Microsofts PARAKEET ( https://github.com/WICG/privacy-preserving-ads/blob/main/Parakeet.md ) verspricht ähnliche Datenschutzfunktionen wie Chrome's FLEDGE. Die beiden unterscheiden sich dabei besonders in einem wichtigen Punkt. PARAKEET zielt darauf ab, ein vom Browser bereitgestellter Dienst zu werden, der den Datenschutz und die Verschleierung privater Daten auf Anzeigenanfragen anwendet, bevor diese an Werbenetzwerke gesendet werden. Zu den Änderungen gehören eine gröbere Geolokalisierung der Nutzer*Innen, die Anonymisierung der vom Publisher bereitgestellten Kontextmerkmale, und die anonymisierten Anzeigeninteressen von User*Innen, um diese vor Identifizierung und Deanonymization zu schützen. Der vorgeschlagene Anfragefluss ähnelt der heutigen RTB-Auktion. In der Lösung werden sowohl kontextbezogene als auch Nutzerinteressen-Merkmale in derselben Anfrage an den Käufer weitergeleitet, im Gegensatz zu dem in FLEDGE vorgeschlagenen dualen Fluss. In FLEDGE werden kontextbezogene und interessenbasierte Daten in getrennten Anfragen übermittelt. Die nachfrageseitige Plattform des Käufers ist in der Lage, den Gebotswert zu berechnen und geeignete Anzeigen auszuwählen, auf ähnliche Weise wie heute.  Auf der Serverseite kann der Gebotswert ohne die Leistungseinschränkungen der geräteinternen Gebotsabgabe berechnet werden. Ausgewählte Anzeigen, Gebotswerte und Metadaten werden über den Parakeet-Dienst an das Gerät der Nutzenden gesendet, und die endgültige Gewinnanzeige wird auf dem Gerät aus allen konkurrierenden Teilnehmenden ausgewählt. Es wird erwartet, dass das Frequency-Capping ähnlich wie bei FLEDGE durch die Verwendung von Daten ermöglicht wird, die im Browser der User im browserSignals-Objekt  gespeichert sind. 

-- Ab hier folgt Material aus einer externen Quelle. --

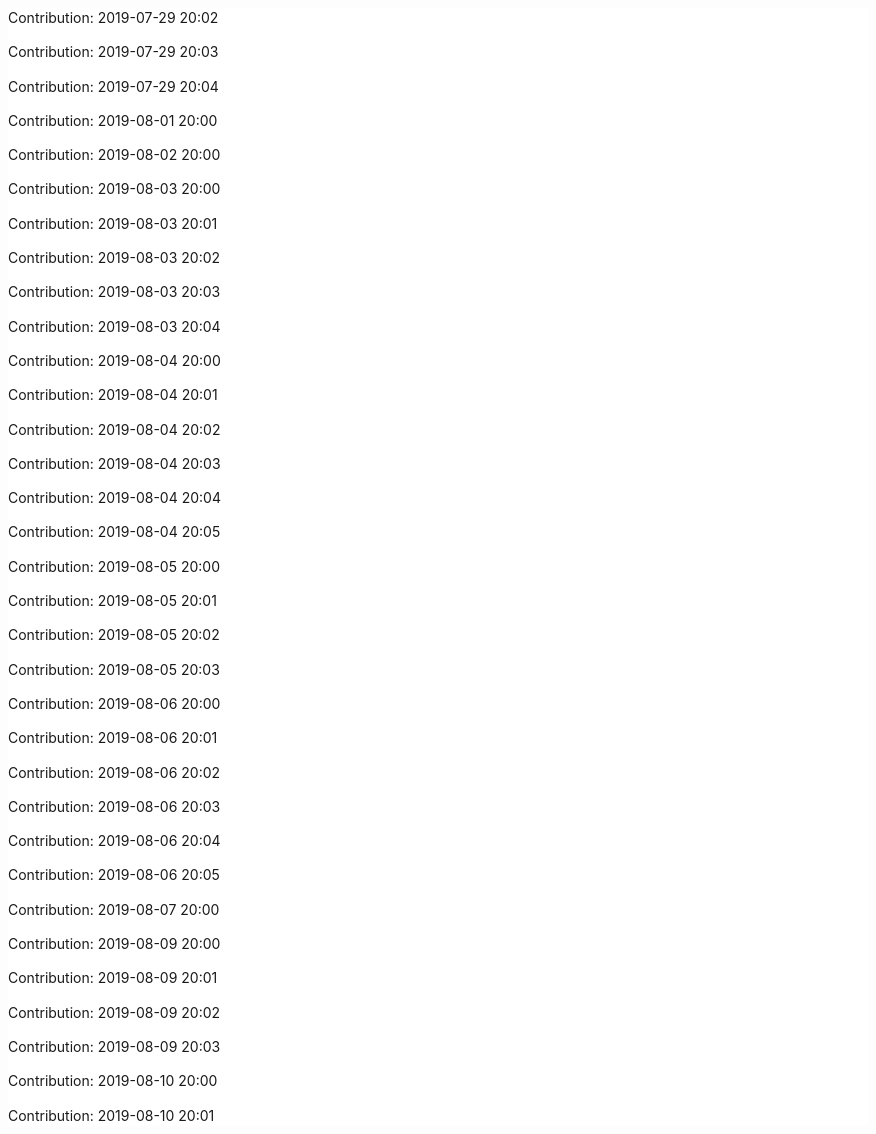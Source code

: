 Contribution: 2019-07-29 20:02

Contribution: 2019-07-29 20:03

Contribution: 2019-07-29 20:04

Contribution: 2019-08-01 20:00

Contribution: 2019-08-02 20:00

Contribution: 2019-08-03 20:00

Contribution: 2019-08-03 20:01

Contribution: 2019-08-03 20:02

Contribution: 2019-08-03 20:03

Contribution: 2019-08-03 20:04

Contribution: 2019-08-04 20:00

Contribution: 2019-08-04 20:01

Contribution: 2019-08-04 20:02

Contribution: 2019-08-04 20:03

Contribution: 2019-08-04 20:04

Contribution: 2019-08-04 20:05

Contribution: 2019-08-05 20:00

Contribution: 2019-08-05 20:01

Contribution: 2019-08-05 20:02

Contribution: 2019-08-05 20:03

Contribution: 2019-08-06 20:00

Contribution: 2019-08-06 20:01

Contribution: 2019-08-06 20:02

Contribution: 2019-08-06 20:03

Contribution: 2019-08-06 20:04

Contribution: 2019-08-06 20:05

Contribution: 2019-08-07 20:00

Contribution: 2019-08-09 20:00

Contribution: 2019-08-09 20:01

Contribution: 2019-08-09 20:02

Contribution: 2019-08-09 20:03

Contribution: 2019-08-10 20:00

Contribution: 2019-08-10 20:01
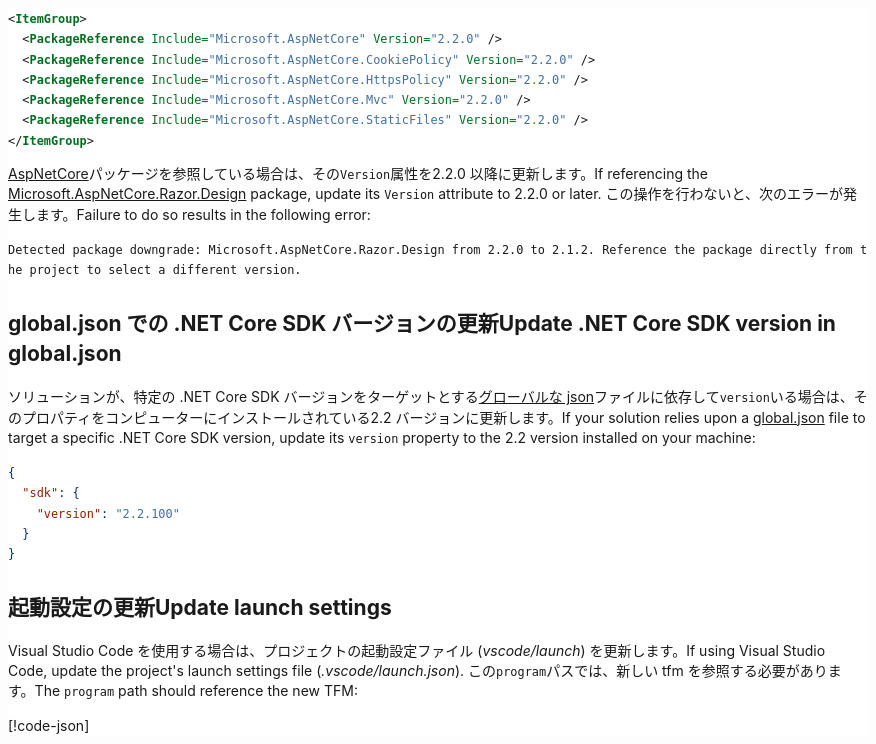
 ```xml
<ItemGroup>
  <PackageReference Include="Microsoft.AspNetCore" Version="2.2.0" />
  <PackageReference Include="Microsoft.AspNetCore.CookiePolicy" Version="2.2.0" />
  <PackageReference Include="Microsoft.AspNetCore.HttpsPolicy" Version="2.2.0" />
  <PackageReference Include="Microsoft.AspNetCore.Mvc" Version="2.2.0" />
  <PackageReference Include="Microsoft.AspNetCore.StaticFiles" Version="2.2.0" />
</ItemGroup>
```

<span data-ttu-id="25e07-130">[AspNetCore](https://www.nuget.org/packages/Microsoft.AspNetCore.Razor.Design/)パッケージを参照している場合は、その`Version`属性を2.2.0 以降に更新します。</span><span class="sxs-lookup"><span data-stu-id="25e07-130">If referencing the [Microsoft.AspNetCore.Razor.Design](https://www.nuget.org/packages/Microsoft.AspNetCore.Razor.Design/) package, update its `Version` attribute to 2.2.0 or later.</span></span> <span data-ttu-id="25e07-131">この操作を行わないと、次のエラーが発生します。</span><span class="sxs-lookup"><span data-stu-id="25e07-131">Failure to do so results in the following error:</span></span>

```console
Detected package downgrade: Microsoft.AspNetCore.Razor.Design from 2.2.0 to 2.1.2. Reference the package directly from the project to select a different version.
```

## <a name="update-net-core-sdk-version-in-globaljson"></a><span data-ttu-id="25e07-132">global.json での .NET Core SDK バージョンの更新</span><span class="sxs-lookup"><span data-stu-id="25e07-132">Update .NET Core SDK version in global.json</span></span>

<span data-ttu-id="25e07-133">ソリューションが、特定の .NET Core SDK バージョンをターゲットとする[グローバルな json](/dotnet/core/tools/global-json)ファイルに依存して`version`いる場合は、そのプロパティをコンピューターにインストールされている2.2 バージョンに更新します。</span><span class="sxs-lookup"><span data-stu-id="25e07-133">If your solution relies upon a [global.json](/dotnet/core/tools/global-json) file to target a specific .NET Core SDK version, update its `version` property to the 2.2 version installed on your machine:</span></span>

```json
{
  "sdk": {
    "version": "2.2.100"
  }
}
```

## <a name="update-launch-settings"></a><span data-ttu-id="25e07-134">起動設定の更新</span><span class="sxs-lookup"><span data-stu-id="25e07-134">Update launch settings</span></span>

<span data-ttu-id="25e07-135">Visual Studio Code を使用する場合は、プロジェクトの起動設定ファイル (*vscode/launch*) を更新します。</span><span class="sxs-lookup"><span data-stu-id="25e07-135">If using Visual Studio Code, update the project's launch settings file (*.vscode/launch.json*).</span></span> <span data-ttu-id="25e07-136">この`program`パスでは、新しい tfm を参照する必要があります。</span><span class="sxs-lookup"><span data-stu-id="25e07-136">The `program` path should reference the new TFM:</span></span>

[!code-json[](21-to-22/samples/launch.json?highlight=9)]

Die neue Art des Frequency-Capping 

Das Internet, wie wir es kennen, verändert sich laufend. Die Erwartungen der Nutzer, die technischen Möglichkeiten und das rechtliche Umfeld ändern sich. Alles bewegt sich auf ein privateres Internet zu. Während einige Fragen bezüglich der Nachfolgetechnologie zu Third-Party-Cookies noch unbeantwortet sind, ist eines sicher: Advertising-Frequency-Control bietet einen klaren Mehrwert im offenen Internet-Ökosystem. Sie widerspricht auch nicht den Grundsätzen der Privatsphäre, so dass sie auch mit den neuen Privatsphäre-Maßnahmen neugestaltet werden kann. Marketer können also davon ausgehen, dass sie auf die ein oder andere Weise zukünftig zur Verfügung stehen wird. Die Entwicklung des Frequency-Capping ist Teil eines umfassenden Wandels hin zu einem Internet, das die Privatsphäre der Nutzer respektiert.